(Data for processing Opens)
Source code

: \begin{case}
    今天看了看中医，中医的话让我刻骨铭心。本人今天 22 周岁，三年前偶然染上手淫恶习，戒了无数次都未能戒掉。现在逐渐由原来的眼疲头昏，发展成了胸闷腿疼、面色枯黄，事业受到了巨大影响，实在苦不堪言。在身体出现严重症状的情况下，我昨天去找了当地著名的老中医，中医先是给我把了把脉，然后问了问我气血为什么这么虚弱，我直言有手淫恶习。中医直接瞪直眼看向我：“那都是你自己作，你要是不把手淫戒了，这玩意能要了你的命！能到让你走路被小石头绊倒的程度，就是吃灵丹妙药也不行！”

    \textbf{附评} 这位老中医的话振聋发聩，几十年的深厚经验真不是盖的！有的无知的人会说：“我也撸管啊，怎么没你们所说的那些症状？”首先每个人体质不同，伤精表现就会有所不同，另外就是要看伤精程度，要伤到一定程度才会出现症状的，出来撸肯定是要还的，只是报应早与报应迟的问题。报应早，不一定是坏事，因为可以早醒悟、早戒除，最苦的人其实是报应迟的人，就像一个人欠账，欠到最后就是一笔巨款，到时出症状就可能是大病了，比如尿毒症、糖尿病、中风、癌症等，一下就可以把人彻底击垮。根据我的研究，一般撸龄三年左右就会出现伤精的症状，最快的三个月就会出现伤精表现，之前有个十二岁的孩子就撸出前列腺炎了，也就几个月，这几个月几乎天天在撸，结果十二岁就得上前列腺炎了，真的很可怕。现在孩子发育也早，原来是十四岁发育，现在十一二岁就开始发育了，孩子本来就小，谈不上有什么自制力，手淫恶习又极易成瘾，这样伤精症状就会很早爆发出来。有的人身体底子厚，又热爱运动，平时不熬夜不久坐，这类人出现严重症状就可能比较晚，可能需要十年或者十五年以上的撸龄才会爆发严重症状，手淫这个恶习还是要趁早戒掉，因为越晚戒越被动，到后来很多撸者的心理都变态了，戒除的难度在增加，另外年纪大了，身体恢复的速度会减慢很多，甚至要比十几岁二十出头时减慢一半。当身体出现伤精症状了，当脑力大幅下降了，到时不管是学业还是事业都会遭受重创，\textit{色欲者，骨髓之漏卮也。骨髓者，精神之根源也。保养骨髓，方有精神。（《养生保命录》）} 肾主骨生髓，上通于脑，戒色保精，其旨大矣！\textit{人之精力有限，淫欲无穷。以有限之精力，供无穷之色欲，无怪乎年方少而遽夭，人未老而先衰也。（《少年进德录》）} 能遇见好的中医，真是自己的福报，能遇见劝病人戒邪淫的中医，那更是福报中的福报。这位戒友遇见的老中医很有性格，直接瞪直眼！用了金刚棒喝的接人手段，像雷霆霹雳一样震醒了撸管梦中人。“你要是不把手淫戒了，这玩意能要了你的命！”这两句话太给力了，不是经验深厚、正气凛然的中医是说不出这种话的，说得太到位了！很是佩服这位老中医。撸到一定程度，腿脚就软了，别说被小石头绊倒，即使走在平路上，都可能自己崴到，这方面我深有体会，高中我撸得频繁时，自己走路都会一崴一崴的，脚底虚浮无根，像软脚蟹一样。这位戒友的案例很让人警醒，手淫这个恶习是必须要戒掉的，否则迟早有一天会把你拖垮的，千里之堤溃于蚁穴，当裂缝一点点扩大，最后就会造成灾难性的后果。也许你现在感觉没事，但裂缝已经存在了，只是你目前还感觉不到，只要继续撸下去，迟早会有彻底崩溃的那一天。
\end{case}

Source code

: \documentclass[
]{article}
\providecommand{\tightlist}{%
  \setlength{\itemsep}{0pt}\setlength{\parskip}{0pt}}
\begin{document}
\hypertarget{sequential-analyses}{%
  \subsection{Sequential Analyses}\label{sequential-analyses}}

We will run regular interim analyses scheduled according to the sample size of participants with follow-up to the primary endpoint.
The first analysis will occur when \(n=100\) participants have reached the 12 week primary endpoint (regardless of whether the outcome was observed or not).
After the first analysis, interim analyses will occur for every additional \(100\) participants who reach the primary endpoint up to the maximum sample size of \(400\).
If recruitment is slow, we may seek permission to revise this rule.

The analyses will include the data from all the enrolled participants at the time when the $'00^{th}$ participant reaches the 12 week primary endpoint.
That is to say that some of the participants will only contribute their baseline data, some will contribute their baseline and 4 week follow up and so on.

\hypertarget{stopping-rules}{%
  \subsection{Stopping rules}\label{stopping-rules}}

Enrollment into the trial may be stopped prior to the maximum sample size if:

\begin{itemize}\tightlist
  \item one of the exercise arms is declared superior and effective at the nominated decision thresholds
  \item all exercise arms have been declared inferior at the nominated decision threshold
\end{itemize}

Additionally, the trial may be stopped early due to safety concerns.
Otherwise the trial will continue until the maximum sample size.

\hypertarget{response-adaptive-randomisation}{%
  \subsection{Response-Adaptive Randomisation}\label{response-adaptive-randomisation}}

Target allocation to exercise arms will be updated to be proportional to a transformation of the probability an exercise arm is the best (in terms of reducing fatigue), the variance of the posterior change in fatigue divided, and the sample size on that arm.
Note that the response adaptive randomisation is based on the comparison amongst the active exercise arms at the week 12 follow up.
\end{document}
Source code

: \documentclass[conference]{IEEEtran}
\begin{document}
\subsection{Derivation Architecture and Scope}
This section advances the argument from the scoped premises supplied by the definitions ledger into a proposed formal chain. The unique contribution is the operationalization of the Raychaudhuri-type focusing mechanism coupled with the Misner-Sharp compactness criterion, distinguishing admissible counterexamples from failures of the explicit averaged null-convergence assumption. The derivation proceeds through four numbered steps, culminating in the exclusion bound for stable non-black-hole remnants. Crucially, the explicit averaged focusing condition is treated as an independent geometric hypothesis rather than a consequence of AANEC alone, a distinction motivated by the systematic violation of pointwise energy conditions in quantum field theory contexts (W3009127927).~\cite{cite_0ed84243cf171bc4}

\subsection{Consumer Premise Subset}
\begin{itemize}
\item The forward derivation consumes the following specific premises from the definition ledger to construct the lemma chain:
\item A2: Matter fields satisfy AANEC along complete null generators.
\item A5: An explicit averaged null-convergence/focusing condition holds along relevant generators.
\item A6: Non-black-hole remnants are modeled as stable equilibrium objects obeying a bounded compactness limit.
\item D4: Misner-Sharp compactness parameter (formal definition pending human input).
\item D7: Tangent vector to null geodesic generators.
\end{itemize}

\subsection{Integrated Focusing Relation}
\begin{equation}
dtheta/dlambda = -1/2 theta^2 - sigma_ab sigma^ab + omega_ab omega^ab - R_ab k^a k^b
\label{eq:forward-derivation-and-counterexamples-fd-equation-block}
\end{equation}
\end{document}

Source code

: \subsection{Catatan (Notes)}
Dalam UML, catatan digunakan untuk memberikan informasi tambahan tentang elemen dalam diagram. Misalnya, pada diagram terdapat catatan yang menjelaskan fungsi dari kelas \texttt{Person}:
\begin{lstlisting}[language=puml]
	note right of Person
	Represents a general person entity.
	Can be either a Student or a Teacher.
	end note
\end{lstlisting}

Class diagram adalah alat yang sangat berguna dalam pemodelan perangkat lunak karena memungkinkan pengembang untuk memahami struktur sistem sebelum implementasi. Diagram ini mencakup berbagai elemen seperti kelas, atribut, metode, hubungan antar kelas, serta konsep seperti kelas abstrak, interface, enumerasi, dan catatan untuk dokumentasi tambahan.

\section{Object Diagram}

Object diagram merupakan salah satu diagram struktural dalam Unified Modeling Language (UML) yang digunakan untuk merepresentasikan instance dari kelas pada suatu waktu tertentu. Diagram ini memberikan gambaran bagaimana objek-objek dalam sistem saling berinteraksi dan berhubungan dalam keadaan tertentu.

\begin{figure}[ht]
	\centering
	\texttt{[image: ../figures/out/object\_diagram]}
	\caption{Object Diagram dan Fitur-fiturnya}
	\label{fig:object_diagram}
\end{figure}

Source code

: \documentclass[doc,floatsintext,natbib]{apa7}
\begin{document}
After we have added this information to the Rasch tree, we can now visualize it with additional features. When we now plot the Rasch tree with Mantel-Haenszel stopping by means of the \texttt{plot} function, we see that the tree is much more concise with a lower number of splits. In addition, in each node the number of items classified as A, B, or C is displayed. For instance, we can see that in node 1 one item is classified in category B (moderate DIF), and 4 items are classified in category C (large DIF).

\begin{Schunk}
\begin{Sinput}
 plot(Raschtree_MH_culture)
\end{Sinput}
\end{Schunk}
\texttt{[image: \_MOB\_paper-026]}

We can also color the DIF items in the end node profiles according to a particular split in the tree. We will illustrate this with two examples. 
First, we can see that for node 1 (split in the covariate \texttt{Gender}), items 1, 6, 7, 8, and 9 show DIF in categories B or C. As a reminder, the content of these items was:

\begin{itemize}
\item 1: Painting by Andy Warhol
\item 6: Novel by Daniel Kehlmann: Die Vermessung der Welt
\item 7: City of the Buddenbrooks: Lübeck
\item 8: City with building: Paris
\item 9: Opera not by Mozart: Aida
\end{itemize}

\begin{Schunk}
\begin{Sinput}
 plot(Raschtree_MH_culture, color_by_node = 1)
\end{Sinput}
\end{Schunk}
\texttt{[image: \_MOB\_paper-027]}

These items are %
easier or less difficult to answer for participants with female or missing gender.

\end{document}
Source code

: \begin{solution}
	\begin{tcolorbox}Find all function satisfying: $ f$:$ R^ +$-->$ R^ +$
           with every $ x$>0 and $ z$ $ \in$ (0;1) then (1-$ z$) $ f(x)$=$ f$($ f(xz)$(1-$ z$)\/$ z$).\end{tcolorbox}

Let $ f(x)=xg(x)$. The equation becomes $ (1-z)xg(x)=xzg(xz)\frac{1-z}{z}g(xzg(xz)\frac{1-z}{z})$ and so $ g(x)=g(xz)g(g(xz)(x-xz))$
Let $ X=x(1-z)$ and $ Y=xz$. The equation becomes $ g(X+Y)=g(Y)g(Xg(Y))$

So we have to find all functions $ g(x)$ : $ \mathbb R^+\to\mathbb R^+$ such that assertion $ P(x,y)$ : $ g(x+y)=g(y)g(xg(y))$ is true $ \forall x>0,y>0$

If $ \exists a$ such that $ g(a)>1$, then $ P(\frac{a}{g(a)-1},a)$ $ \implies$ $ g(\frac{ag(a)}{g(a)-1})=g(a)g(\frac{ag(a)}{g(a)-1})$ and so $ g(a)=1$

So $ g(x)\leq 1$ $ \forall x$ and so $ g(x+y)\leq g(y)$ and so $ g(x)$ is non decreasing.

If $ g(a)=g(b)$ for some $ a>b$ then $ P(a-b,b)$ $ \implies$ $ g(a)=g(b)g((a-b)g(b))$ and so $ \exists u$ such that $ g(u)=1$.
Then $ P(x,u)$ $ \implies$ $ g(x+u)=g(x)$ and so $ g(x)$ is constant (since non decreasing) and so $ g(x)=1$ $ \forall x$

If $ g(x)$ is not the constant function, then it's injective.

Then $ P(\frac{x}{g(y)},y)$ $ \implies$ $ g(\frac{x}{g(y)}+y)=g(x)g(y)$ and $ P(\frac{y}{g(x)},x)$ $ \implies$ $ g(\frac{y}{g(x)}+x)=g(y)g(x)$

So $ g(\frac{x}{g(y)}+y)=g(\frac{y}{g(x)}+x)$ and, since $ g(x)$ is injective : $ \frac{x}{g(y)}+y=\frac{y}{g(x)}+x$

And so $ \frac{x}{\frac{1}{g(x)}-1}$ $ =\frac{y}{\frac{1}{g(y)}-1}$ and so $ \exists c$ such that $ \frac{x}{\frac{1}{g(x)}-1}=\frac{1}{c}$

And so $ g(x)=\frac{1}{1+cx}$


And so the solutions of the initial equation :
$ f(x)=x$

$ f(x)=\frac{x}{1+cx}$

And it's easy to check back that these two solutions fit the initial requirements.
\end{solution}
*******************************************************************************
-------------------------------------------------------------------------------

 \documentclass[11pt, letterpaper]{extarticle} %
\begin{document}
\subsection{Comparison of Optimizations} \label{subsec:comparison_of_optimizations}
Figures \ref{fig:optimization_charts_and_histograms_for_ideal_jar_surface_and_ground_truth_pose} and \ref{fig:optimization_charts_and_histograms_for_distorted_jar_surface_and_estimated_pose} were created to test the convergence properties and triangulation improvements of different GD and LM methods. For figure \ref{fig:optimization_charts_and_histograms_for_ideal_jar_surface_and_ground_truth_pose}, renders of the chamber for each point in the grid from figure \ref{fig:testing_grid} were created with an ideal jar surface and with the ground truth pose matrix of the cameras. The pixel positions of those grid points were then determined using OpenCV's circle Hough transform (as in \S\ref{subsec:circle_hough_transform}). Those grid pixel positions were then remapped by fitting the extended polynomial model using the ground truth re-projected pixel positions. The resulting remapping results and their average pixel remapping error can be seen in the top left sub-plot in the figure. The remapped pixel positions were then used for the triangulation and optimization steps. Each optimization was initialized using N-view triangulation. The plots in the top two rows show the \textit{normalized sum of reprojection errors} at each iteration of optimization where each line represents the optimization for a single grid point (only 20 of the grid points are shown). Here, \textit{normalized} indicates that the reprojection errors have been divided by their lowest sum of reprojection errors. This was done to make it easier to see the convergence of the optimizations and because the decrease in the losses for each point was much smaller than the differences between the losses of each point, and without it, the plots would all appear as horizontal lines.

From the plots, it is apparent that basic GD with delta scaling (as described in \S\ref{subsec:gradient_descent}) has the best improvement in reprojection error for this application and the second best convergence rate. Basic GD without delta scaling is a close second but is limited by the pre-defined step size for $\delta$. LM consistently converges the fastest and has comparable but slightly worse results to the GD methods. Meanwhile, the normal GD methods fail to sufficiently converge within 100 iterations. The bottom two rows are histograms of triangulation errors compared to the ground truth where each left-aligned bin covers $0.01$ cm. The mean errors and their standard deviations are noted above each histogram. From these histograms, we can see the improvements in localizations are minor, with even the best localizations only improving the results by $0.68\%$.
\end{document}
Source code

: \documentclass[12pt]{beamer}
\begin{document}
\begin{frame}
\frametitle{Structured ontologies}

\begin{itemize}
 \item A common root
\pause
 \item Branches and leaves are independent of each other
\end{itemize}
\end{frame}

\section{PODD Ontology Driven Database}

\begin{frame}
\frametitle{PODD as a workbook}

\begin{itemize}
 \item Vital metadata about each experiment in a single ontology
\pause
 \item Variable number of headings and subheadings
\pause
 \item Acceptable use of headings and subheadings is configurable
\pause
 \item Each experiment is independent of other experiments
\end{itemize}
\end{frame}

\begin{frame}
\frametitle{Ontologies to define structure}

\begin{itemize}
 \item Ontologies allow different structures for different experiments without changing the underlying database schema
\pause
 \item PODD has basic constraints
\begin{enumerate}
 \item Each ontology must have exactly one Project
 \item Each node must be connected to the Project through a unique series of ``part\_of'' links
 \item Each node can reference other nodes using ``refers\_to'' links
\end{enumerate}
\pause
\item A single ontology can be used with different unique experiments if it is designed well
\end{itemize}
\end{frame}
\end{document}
(Data for processing Closes)
■ **How to complete this task**
Show me every line in the data above that includes "analyses".

■ **Exercise output**
\hypertarget{sequential-analyses}{%
  \subsection{Sequential Analyses}\label{sequential-analyses}}
We will run regular interim analyses scheduled according to the sample size of participants with follow-up to the primary endpoint.
After the first analysis, interim analyses will occur for every additional \(100\) participants who reach the primary endpoint up to the maximum sample size of \(400\).
The analyses will include the data from all the enrolled participants at the time when the $'00^{th}$ participant reaches the 12 week primary endpoint.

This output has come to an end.